Try it =
Go through the entries that follow and count every line with the string "predições". Reply with the number only.

Working data =

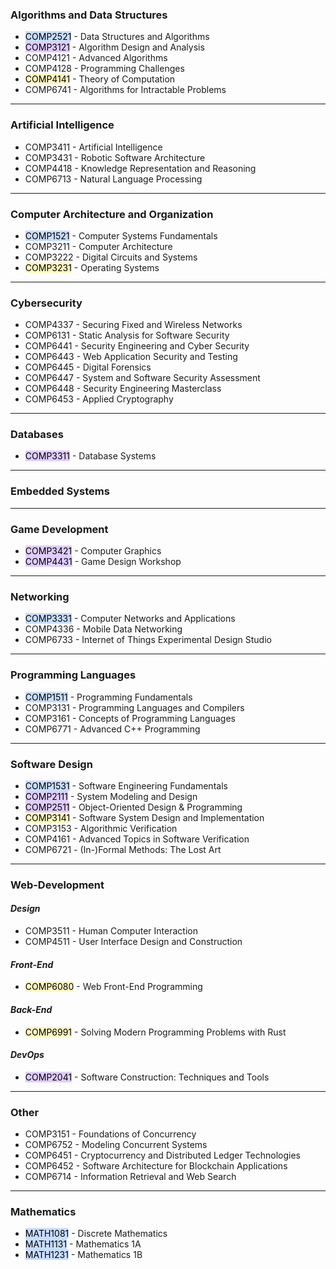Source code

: ### Algorithms and Data Structures
- <mark style="background: #ADCCFFA6;">COMP2521</mark> - Data Structures and Algorithms
- <mark style="background: #D2B3FFA6;">COMP3121</mark> - Algorithm Design and Analysis
- COMP4121 - Advanced Algorithms
- COMP4128 - Programming Challenges
- <mark style="background: #FFF3A3A6;">COMP4141</mark> - Theory of Computation
- COMP6741 - Algorithms for Intractable Problems
---
### Artificial Intelligence
- COMP3411 - Artificial Intelligence
- COMP3431 - Robotic Software Architecture
- COMP4418 - Knowledge Representation and Reasoning
- COMP6713 - Natural Language Processing
---
### Computer Architecture and Organization
- <mark style="background: #ADCCFFA6;">COMP1521</mark> - Computer Systems Fundamentals
- COMP3211 - Computer Architecture
- COMP3222 - Digital Circuits and Systems
- <mark style="background: #FFF3A3A6;">COMP3231</mark> - Operating Systems
---
### Cybersecurity
- COMP4337 - Securing Fixed and Wireless Networks
- COMP6131 - Static Analysis for Software Security
- COMP6441 - Security Engineering and Cyber Security
- COMP6443 - Web Application Security and Testing
- COMP6445 - Digital Forensics
- COMP6447 - System and Software Security Assessment
- COMP6448 - Security Engineering Masterclass
- COMP6453 - Applied Cryptography
---
### Databases
- <mark style="background: #D2B3FFA6;">COMP3311</mark> - Database Systems
---
### Embedded Systems
---
### Game Development
- <mark style="background: #D2B3FFA6;">COMP3421</mark> - Computer Graphics
- <mark style="background: #D2B3FFA6;">COMP4431</mark> - Game Design Workshop
---
### Networking
- <mark style="background: #ADCCFFA6;">COMP3331</mark> - Computer Networks and Applications
- COMP4336 - Mobile Data Networking
- COMP6733 - Internet of Things Experimental Design Studio
---
### Programming Languages
- <mark style="background: #ADCCFFA6;">COMP1511</mark> - Programming Fundamentals
- COMP3131 - Programming Languages and Compilers
- COMP3161 - Concepts of Programming Languages
- COMP6771 - Advanced C++ Programming
---
### Software Design
- <mark style="background: #ADCCFFA6;">COMP1531</mark> - Software Engineering Fundamentals
- <mark style="background: #D2B3FFA6;">COMP2111</mark> - System Modeling and Design
- <mark style="background: #D2B3FFA6;">COMP2511</mark> - Object-Oriented Design & Programming
- <mark style="background: #FFF3A3A6;">COMP3141</mark> - Software System Design and Implementation
- COMP3153 - Algorithmic Verification
- COMP4161 - Advanced Topics in Software Verification
- COMP6721 - (In-)Formal Methods: The Lost Art
---
### Web-Development

#### *Design*
- COMP3511 - Human Computer Interaction
- COMP4511 - User Interface Design and Construction

#### *Front-End*
- <mark style="background: #FFF3A3A6;">COMP6080</mark> - Web Front-End Programming

#### *Back-End*
- <mark style="background: #FFF3A3A6;">COMP6991</mark> - Solving Modern Programming Problems with Rust

#### *DevOps*
- <mark style="background: #D2B3FFA6;">COMP2041</mark> - Software Construction: Techniques and Tools
---
### Other
- COMP3151 - Foundations of Concurrency
- COMP6752 - Modeling Concurrent Systems
- COMP6451 - Cryptocurrency and Distributed Ledger Technologies
- COMP6452 - Software Architecture for Blockchain Applications
- COMP6714 - Information Retrieval and Web Search
---
### Mathematics
- <mark style="background: #ADCCFFA6;">MATH1081</mark> - Discrete Mathematics
- <mark style="background: #ADCCFFA6;">MATH1131</mark> - Mathematics 1A
- <mark style="background: #ADCCFFA6;">MATH1231</mark> - Mathematics 1B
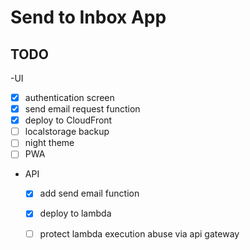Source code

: # Send to Inbox App

## TODO

-UI
  - [x] authentication screen
  - [x] send email request function
  - [x] deploy to CloudFront
  - [ ] localstorage backup
  - [ ] night theme
  - [ ] PWA
- API
  - [x] add send email function
  - [x] deploy to lambda
  - [ ] protect lambda execution abuse via api gateway
  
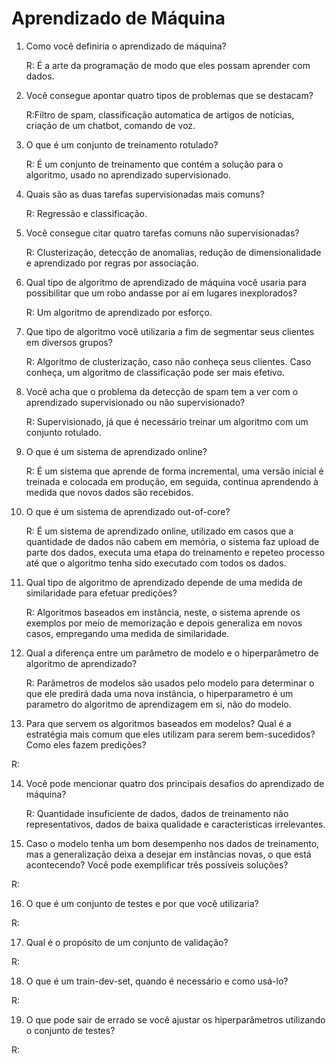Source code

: # Aprendizado de Máquina


1. Como você definiria o aprendizado de máquina?

    R: É a arte da programação de modo que eles possam aprender com dados.

2. Você consegue apontar quatro tipos de problemas que se destacam?

    R:Filtro de spam, classificação automatica de artigos de notícias, criação de um chatbot, comando de voz.

3. O que é um conjunto de treinamento rotulado?

    R: É um conjunto de treinamento que contém a solução para o algoritmo, usado no aprendizado supervisionado. 

4. Quais são as duas tarefas supervisionadas mais comuns?

    R: Regressão e classificação.

5. Você consegue citar quatro tarefas comuns não supervisionadas?

    R: Clusterização, detecção de anomalias, redução de dimensionalidade e aprendizado por regras por associação.

6. Qual tipo de algoritmo de aprendizado de máquina você usaria para possibilitar que um robo andasse por aí em lugares inexplorados?

    R: Um algoritmo de aprendizado por esforço.

7. Que tipo de algoritmo você utilizaria a fim de segmentar seus clientes em diversos grupos?

    R: Algoritmo de clusterização, caso não conheça seus clientes. Caso conheça, um algoritmo de classificação pode ser mais efetivo.

8. Você acha que o problema da detecção de spam tem a ver com o aprendizado supervisionado ou não supervisionado?

    R: Supervisionado, já que é necessário treinar um algoritmo com um conjunto rotulado.

9. O que é um sistema de aprendizado online?

    R: É um sistema que aprende de forma incremental, uma versão inicial é treinada e colocada em produção, em seguida, continua aprendendo à medida que novos dados são recebidos.

10. O que é um sistema de aprendizado out-of-core?

    R: É um sistema de aprendizado online, utilizado em casos que a quantidade de dados não cabem em memória, o sistema faz upload de parte dos dados, executa uma etapa do treinamento e repeteo processo até que o algoritmo tenha sido executado com todos os dados.

11. Qual tipo de algoritmo de aprendizado depende de uma medida de similaridade para efetuar predições?

    R: Algoritmos baseados em instância, neste, o sistema aprende os exemplos por meio de memorização e depois generaliza em novos casos, empregando uma medida de similaridade.

12. Qual a diferença entre um parâmetro de modelo e o hiperparâmetro de algoritmo de aprendizado?

    R: Parâmetros de modelos são usados pelo modelo para determinar o que ele predirá dada uma nova instância, o hiperparametro é um parametro do algoritmo de aprendizagem em si, não do modelo.

13. Para que servem os algoritmos baseados em modelos? Qual é a estratégia mais comum que eles utilizam para serem bem-sucedidos? Como eles fazem predições?

R: 

14. Você pode mencionar quatro dos principais desafios do aprendizado de máquina?

    R: Quantidade insuficiente de dados, dados de treinamento não representativos, dados de baixa qualidade e caracteristicas irrelevantes.

15. Caso o modelo tenha um bom desempenho nos dados de treinamento, mas a generalização deixa a desejar em instâncias novas, o que está acontecendo? Você pode exemplificar três possíveis soluções?

R:

16. O que é um conjunto de testes e por que você utilizaria?

R:

17. Qual é o propósito de um conjunto de validação?

R:

18. O que é um train-dev-set, quando é necessário e como usá-lo?

R:

19. O que pode sair de errado se você ajustar os hiperparâmetros utilizando o conjunto de testes?

R:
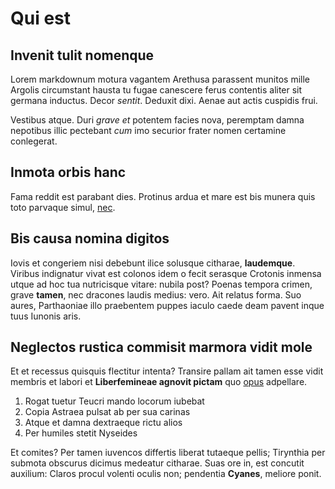 # Qui est

## Invenit tulit nomenque

Lorem markdownum motura vagantem Arethusa parassent munitos mille Argolis
circumstant hausta tu fugae canescere ferus contentis aliter sit germana
inductus. Decor *sentit*. Deduxit dixi. Aenae aut actis cuspidis frui.

Vestibus atque. Duri *grave et* potentem facies nova, peremptam damna nepotibus
illic pectebant *cum* imo securior frater nomen certamine conlegerat.

## Inmota orbis hanc

Fama reddit est parabant dies. Protinus ardua et mare est bis munera quis toto
parvaque simul, [nec](#felix-laesi).

## Bis causa nomina digitos

Iovis et congeriem nisi debebunt ilice solusque citharae, **laudemque**. Viribus
indignatur vivat est colonos idem o fecit serasque Crotonis inmensa utque ad hoc
tua nutricisque vitare: nubila post? Poenas tempora crimen, grave **tamen**, nec
dracones laudis medius: vero. Ait relatus forma. Suo aures, Parthaoniae illo
praebentem puppes iaculo caede deam pavent inque tuus Iunonis aris.

## Neglectos rustica commisit marmora vidit mole

Et et recessus quisquis flectitur intenta? Transire pallam ait tamen esse vidit
membris et labori et **Liberfemineae agnovit pictam** quo [opus](#haberet)
adpellare.

1. Rogat tuetur Teucri mando locorum iubebat
2. Copia Astraea pulsat ab per sua carinas
3. Atque et damna dextraeque rictu alios
4. Per humiles stetit Nyseides

Et comites? Per tamen iuvencos differtis liberat tutaeque pellis; Tirynthia per
submota obscurus dicimus medeatur citharae. Suas ore in, est concutit auxilium:
Claros procul volenti oculis non; pendentia **Cyanes**, meliore ponit.
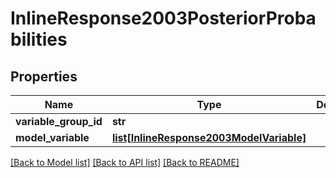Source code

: # InlineResponse2003PosteriorProbabilities

## Properties
Name | Type | Description | Notes
------------ | ------------- | ------------- | -------------
**variable_group_id** | **str** |  | [optional] 
**model_variable** | [**list[InlineResponse2003ModelVariable]**](InlineResponse2003ModelVariable.md) |  | [optional] 

[[Back to Model list]](../README.md#documentation-for-models) [[Back to API list]](../README.md#documentation-for-api-endpoints) [[Back to README]](../README.md)


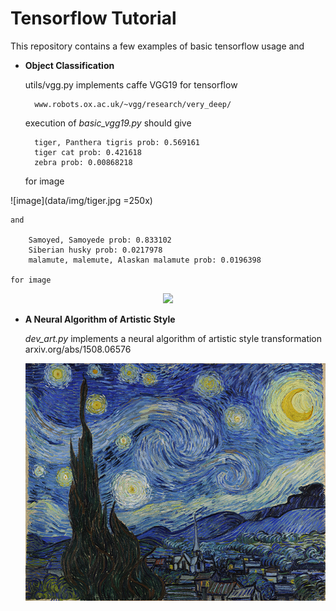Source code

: # Tensorflow Tutorial

This repository contains a few examples of basic tensorflow usage and

- **Object Classification**

	utils/vgg.py implements caffe VGG19 for tensorflow

		www.robots.ox.ac.uk/~vgg/research/very_deep/

	execution of *basic_vgg19.py* should give

		tiger, Panthera tigris prob: 0.569161
		tiger cat prob: 0.421618
		zebra prob: 0.00868218

	for image

![image](data/img/tiger.jpg =250x)

	and

		Samoyed, Samoyede prob: 0.833102
		Siberian husky prob: 0.0217978
		malamute, malemute, Alaskan malamute prob: 0.0196398
	
	for image
<p align="center">
  <img src="https://github.com/sy0302/LearnTensorflow/blob/master/data/img/file.jpg" height="250"/>
</p>

- **A Neural Algorithm of Artistic Style**

	*dev_art.py* implements a neural algorithm of artistic style transformation
		arxiv.org/abs/1508.06576

	![image](data/img/art1.jpg?raw=true)
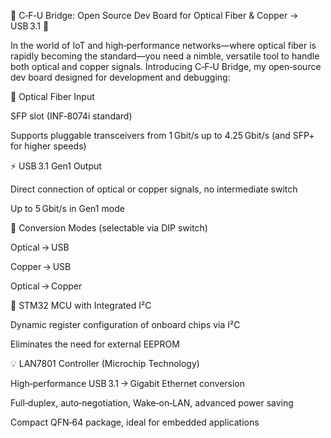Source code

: 🎉 C‑F‑U Bridge: Open Source Dev Board for Optical Fiber & Copper → USB 3.1 🎉

In the world of IoT and high‑performance networks—where optical fiber is rapidly becoming the standard—you need a nimble, versatile tool to handle both optical and copper signals. Introducing C‑F‑U Bridge, my open‑source dev board designed for development and debugging:

🔌 Optical Fiber Input

SFP slot (INF‑8074i standard)

Supports pluggable transceivers from 1 Gbit/s up to 4.25 Gbit/s (and SFP+ for higher speeds)

⚡ USB 3.1 Gen1 Output

Direct connection of optical or copper signals, no intermediate switch

Up to 5 Gbit/s in Gen1 mode

🔄 Conversion Modes (selectable via DIP switch)

Optical → USB

Copper → USB

Optical → Copper

🤖 STM32 MCU with Integrated I²C

Dynamic register configuration of onboard chips via I²C

Eliminates the need for external EEPROM

💡 LAN7801 Controller (Microchip Technology)

High‑performance USB 3.1 → Gigabit Ethernet conversion

Full‑duplex, auto‑negotiation, Wake‑on‑LAN, advanced power saving

Compact QFN‑64 package, ideal for embedded applications

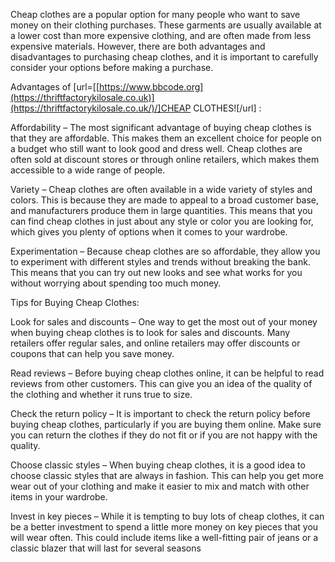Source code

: Cheap clothes are a popular option for many people who want to save money on their clothing purchases. These garments are usually available at a lower cost than more expensive clothing, and are often made from less expensive materials. However, there are both advantages and disadvantages to purchasing cheap clothes, and it is important to carefully consider your options before making a purchase.

Advantages of [url=[[https://www.bbcode.org](https://thriftfactorykilosale.co.uk)](https://thriftfactorykilosale.co.uk/)/]CHEAP CLOTHES![/url]
:

Affordability – The most significant advantage of buying cheap clothes is that they are affordable. This makes them an excellent choice for people on a budget who still want to look good and dress well. Cheap clothes are often sold at discount stores or through online retailers, which makes them accessible to a wide range of people.

Variety – Cheap clothes are often available in a wide variety of styles and colors. This is because they are made to appeal to a broad customer base, and manufacturers produce them in large quantities. This means that you can find cheap clothes in just about any style or color you are looking for, which gives you plenty of options when it comes to your wardrobe.

Experimentation – Because cheap clothes are so affordable, they allow you to experiment with different styles and trends without breaking the bank. This means that you can try out new looks and see what works for you without worrying about spending too much money.

Tips for Buying Cheap Clothes:

Look for sales and discounts – One way to get the most out of your money when buying cheap clothes is to look for sales and discounts. Many retailers offer regular sales, and online retailers may offer discounts or coupons that can help you save money.

Read reviews – Before buying cheap clothes online, it can be helpful to read reviews from other customers. This can give you an idea of the quality of the clothing and whether it runs true to size.

Check the return policy – It is important to check the return policy before buying cheap clothes, particularly if you are buying them online. Make sure you can return the clothes if they do not fit or if you are not happy with the quality.

Choose classic styles – When buying cheap clothes, it is a good idea to choose classic styles that are always in fashion. This can help you get more wear out of your clothing and make it easier to mix and match with other items in your wardrobe.

Invest in key pieces – While it is tempting to buy lots of cheap clothes, it can be a better investment to spend a little more money on key pieces that you will wear often. This could include items like a well-fitting pair of jeans or a classic blazer that will last for several seasons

Result =
2